From: Paul Riley
I have two RLV-12/RL02 emulator boards I had made from
Peter Schranz's
design (5volts.ch). They take an SD card
Ah, you're all set, then - doubly so, in fact. Not only do you have reliable
mass storage, but you should be able to put the Unix filesystem on an SD card,
to get the bits into the machine.
I'm not familiar with that board, but it sounds pretty good; QBUS<->SD. I
don't know how that board uses the SD card, in terms of where it keeps the
RL02 image, but if you can find that out, SD<->USB3 adaptors are cheap and
plentiful, and it shouldn't be too hard to load the disk image into it using
one of them. (For the QSIC, I found a 'dd' for Winsdoze and used that to write
the disk image onto the SD card.)
I don't have any PROMs other than what would be
on the '03 or '23+
boards now.
Not a problem: if you hook up the -11's console to another computer, you
can download a bootstrap into it over the serial line, using the -11's ODT.
(There's a page here:
http://gunkies.org/wiki/Running_an_LSI-11_from_Unix_V6
which talks briefly about how to do that. Things like PDP11GUI can do it too,
I think.) I don't use an RK bootstrap in ROM to boot from the emulated RK11 on
the QSIC; I just load in a short RK bootstrap. I don't know of one lying
around for the RL11, but one would be trivial to whip up.
Speaking of booting, I have Mini-Uix booting under an -11/05 simulator
(Ersatz-11); I used the RK image from here:
http://www.tavi.co.uk/unixhistory/mini-unix/munixrks.zip
and it just started right up. So that's the big hurdle; been busy with other
stuff, but I'll work on getting it to boot on an '03 'soon'.
You probably want to do the same; having it running under a simulator will
make it easy to build new OS images, e.g. for a system with RL02's. Build the
new system, name it 'rlmx', copy the simulator disk image into the SD card,
and away you go.
Oh, I recently realized how to make a bit more room on an -11/03: most
DEC small QBUS memory cards allow you to use half the 'I/O page' for memory,
if you need it. I.e. instead of having 56KB of memory, and 8 KB of
address space for device registers (a lot more than is really needed), the
memory can be configured to be 60KB of memory.

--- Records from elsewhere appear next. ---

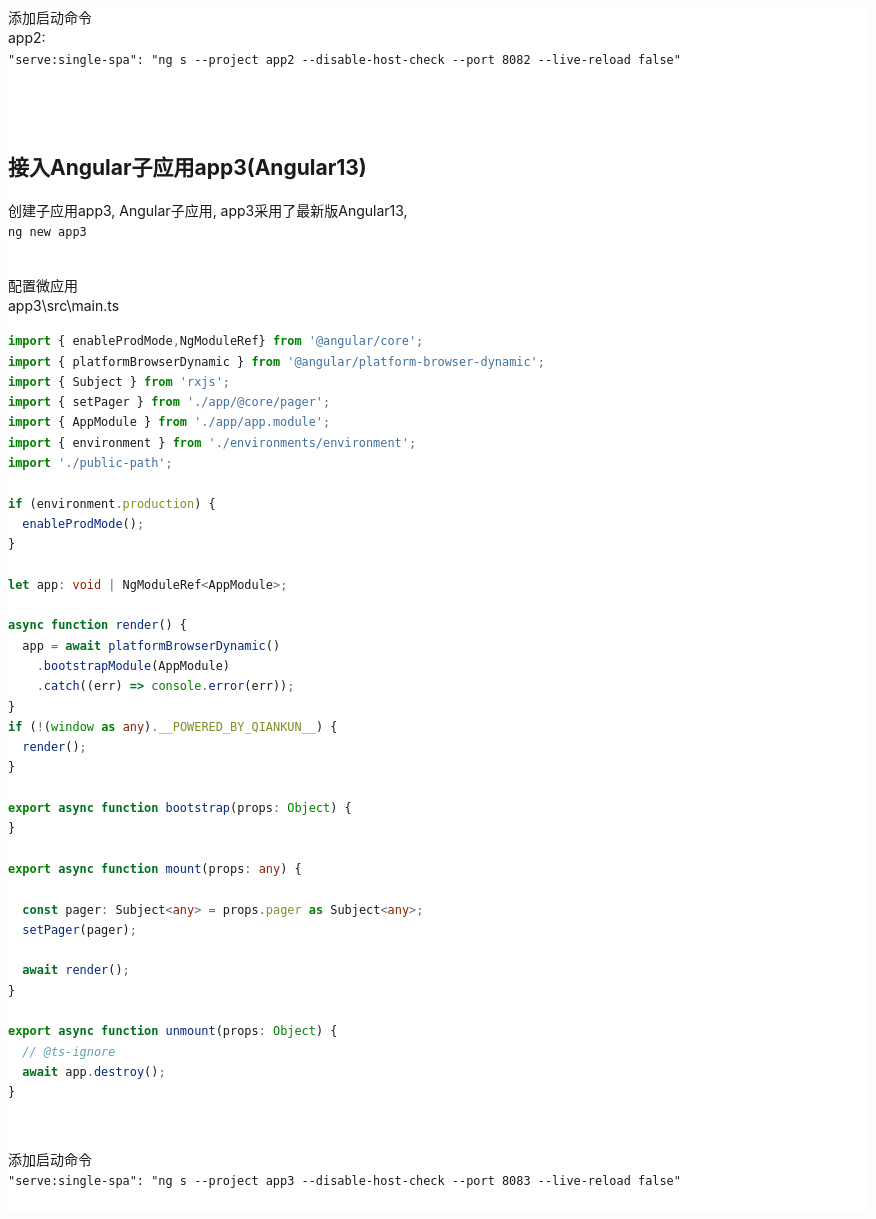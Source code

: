 添加启动命令<br />app2: <br />`"serve:single-spa": "ng s --project app2 --disable-host-check --port 8082 --live-reload false"`<br />​

​<br />
<a name="aM3RM"></a>
## 接入Angular子应用app3(Angular13)
创建子应用app3, Angular子应用, app3采用了最新版Angular13,<br />`ng new app3`<br />​

配置微应用<br />app3\src\main.ts
```typescript
import { enableProdMode,NgModuleRef} from '@angular/core';
import { platformBrowserDynamic } from '@angular/platform-browser-dynamic';
import { Subject } from 'rxjs';
import { setPager } from './app/@core/pager';
import { AppModule } from './app/app.module';
import { environment } from './environments/environment';
import './public-path'; 

if (environment.production) {
  enableProdMode();
}

let app: void | NgModuleRef<AppModule>;

async function render() {
  app = await platformBrowserDynamic()
    .bootstrapModule(AppModule)
    .catch((err) => console.error(err));
}
if (!(window as any).__POWERED_BY_QIANKUN__) {
  render();
}

export async function bootstrap(props: Object) {
}

export async function mount(props: any) {

  const pager: Subject<any> = props.pager as Subject<any>;
  setPager(pager);
  
  await render();
}

export async function unmount(props: Object) {
  // @ts-ignore
  await app.destroy();
}
```
​

添加启动命令<br />`"serve:single-spa": "ng s --project app3 --disable-host-check --port 8083 --live-reload false"`<br />​
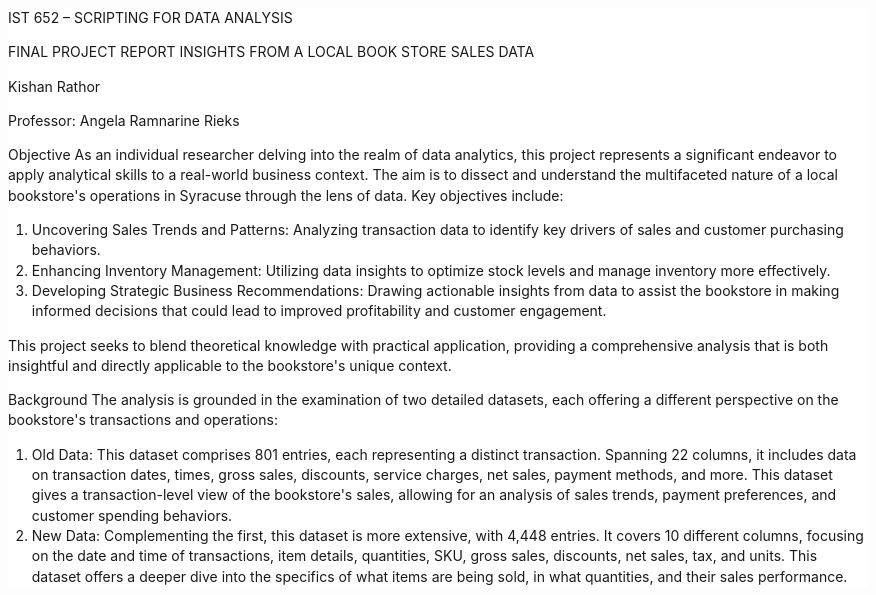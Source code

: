 



 

IST 652 – SCRIPTING FOR DATA ANALYSIS


FINAL PROJECT REPORT
INSIGHTS FROM A LOCAL BOOK STORE SALES DATA
 
Kishan Rathor

















Professor: 
Angela Ramnarine Rieks



Objective
As an individual researcher delving into the realm of data analytics, this project represents a significant endeavor to apply analytical skills to a real-world business context. The aim is to dissect and understand the multifaceted nature of a local bookstore's operations in Syracuse through the lens of data. Key objectives include:

1.	Uncovering Sales Trends and Patterns: Analyzing transaction data to identify key drivers of sales and customer purchasing behaviors.
2.	Enhancing Inventory Management: Utilizing data insights to optimize stock levels and manage inventory more effectively.
3.	Developing Strategic Business Recommendations: Drawing actionable insights from data to assist the bookstore in making informed decisions that could lead to improved profitability and customer engagement.

This project seeks to blend theoretical knowledge with practical application, providing a comprehensive analysis that is both insightful and directly applicable to the bookstore's unique context.

Background
The analysis is grounded in the examination of two detailed datasets, each offering a different perspective on the bookstore's transactions and operations:

1.	Old Data: This dataset comprises 801 entries, each representing a distinct transaction. Spanning 22 columns, it includes data on transaction dates, times, gross sales, discounts, service charges, net sales, payment methods, and more. This dataset gives a transaction-level view of the bookstore's sales, allowing for an analysis of sales trends, payment preferences, and customer spending behaviors.
2.	New Data: Complementing the first, this dataset is more extensive, with 4,448 entries. It covers 10 different columns, focusing on the date and time of transactions, item details, quantities, SKU, gross sales, discounts, net sales, tax, and units. This dataset offers a deeper dive into the specifics of what items are being sold, in what quantities, and their sales performance.
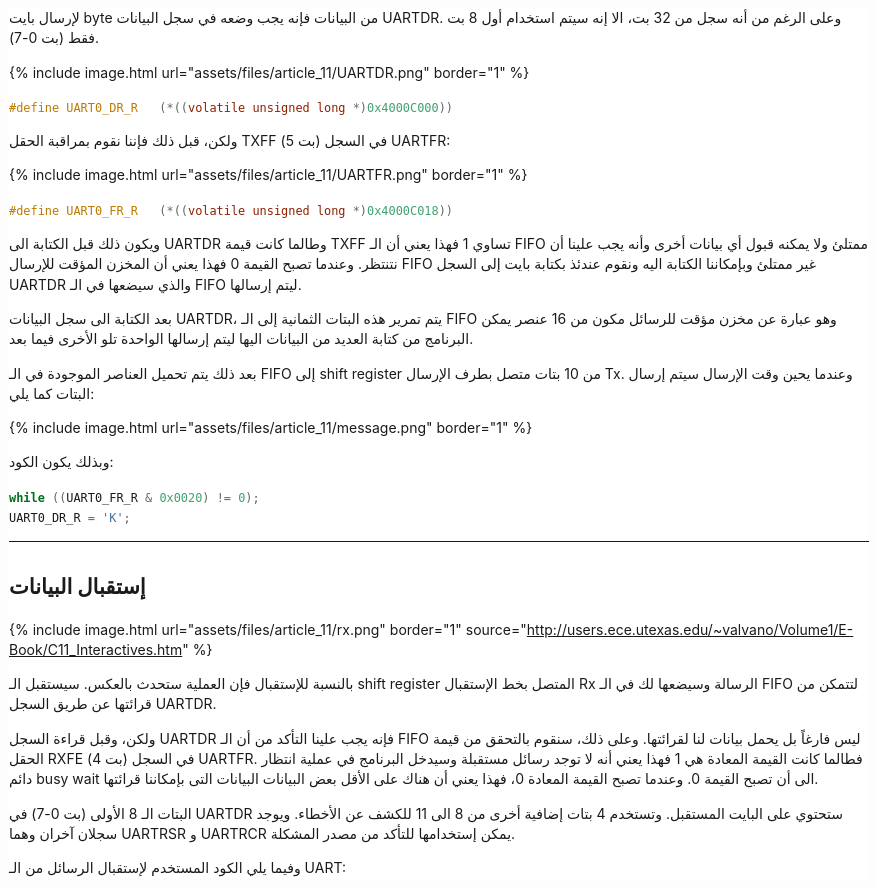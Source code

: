 لإرسال بايت byte من البيانات فإنه يجب وضعه في سجل البيانات UARTDR. وعلى الرغم من أنه سجل من 32 بت، الا إنه سيتم استخدام أول 8 بت فقط (بت 0-7).

{% include image.html url="assets/files/article_11/UARTDR.png" border="1" %}

```c
#define UART0_DR_R   (*((volatile unsigned long *)0x4000C000))
```

ولكن، قبل ذلك فإننا نقوم بمراقبة الحقل TXFF (بت 5) في السجل UARTFR:

{% include image.html url="assets/files/article_11/UARTFR.png" border="1" %}

```c
#define UART0_FR_R   (*((volatile unsigned long *)0x4000C018))
```

ويكون ذلك قبل الكتابة الى UARTDR وطالما كانت قيمة TXFF تساوي 1 فهذا يعني أن الـ FIFO ممتلئ ولا يمكنه قبول أي بيانات أخرى وأنه يجب علينا أن نتنتظر. وعندما تصبح القيمة 0 فهذا يعني أن المخزن المؤقت للإرسال FIFO غير ممتلئ وبإمكاننا الكتابة اليه ونقوم عندئذ بكتابة بايت إلى السجل UARTDR والذي سيضعها في الـ FIFO ليتم إرسالها. 

بعد الكتابة الى سجل البيانات UARTDR، يتم تمرير هذه البتات الثمانية إلى الـ  FIFO وهو عبارة عن مخزن مؤقت للرسائل مكون من 16 عنصر يمكن البرنامج من كتابة العديد من البيانات اليها ليتم إرسالها الواحدة تلو الأخرى فيما بعد.

بعد ذلك يتم تحميل العناصر الموجودة في الـ FIFO إلى shift register من 10 بتات متصل بطرف الإرسال Tx. وعندما يحين وقت الإرسال سيتم إرسال البتات كما يلي:

{% include image.html url="assets/files/article_11/message.png" border="1" %}

وبذلك يكون الكود:

```c
while ((UART0_FR_R & 0x0020) != 0);      	
UART0_DR_R = 'K';
```

---

## []() إستقبال البيانات

{% include image.html url="assets/files/article_11/rx.png" border="1" source="http://users.ece.utexas.edu/~valvano/Volume1/E-Book/C11_Interactives.htm" %}

بالنسبة للإستقبال فإن العملية ستحدث بالعكس. سيستقبل الـ shift register المتصل بخط الإستقبال Rx الرسالة وسيضعها لك في الـ FIFO لتتمكن من قرائتها عن طريق السجل UARTDR.

ولكن، وقبل قراءة السجل UARTDR فإنه يجب علينا التأكد من أن الـ FIFO ليس فارغاً بل يحمل بيانات لنا لقرائتها. وعلى ذلك، سنقوم بالتحقق من قيمة الحقل RXFE  (بت 4) في السجل UARTFR. فطالما كانت القيمة المعادة هي 1 فهذا يعني أنه لا توجد رسائل مستقبلة وسيدخل البرنامج في عملية انتظار دائم busy wait الى أن تصبح القيمة 0. وعندما تصبح القيمة المعادة 0، فهذا يعني أن هناك على الأقل بعض البيانات البيانات التى بإمكاننا قرائتها.

البتات الـ 8 الأولى (بت 0-7) في UARTDR ستحتوي على البايت المستقبل. وتستخدم 4 بتات إضافية أخرى من 8 الى 11 للكشف عن الأخطاء. ويوجد سجلان آخران وهما UARTRSR و UARTRCR يمكن إستخدامها للتأكد من مصدر المشكلة. 

وفيما يلي الكود المستخدم لإستقبال الرسائل من الـ UART:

It can be a bit of a hassle to use it; to have more room for the OS (for more
drivers, or disk buffers, or whatever), some pieces of Mini-Unix need to be
recompiled, to move up the address where user processes are loaded. Larger
user processes are the same thing; they aren't automatically enabled when
there's more memory, you have to change a config file, recompile some things,
and build a new system.
What kind of memory card(s) do you have for the -11/03?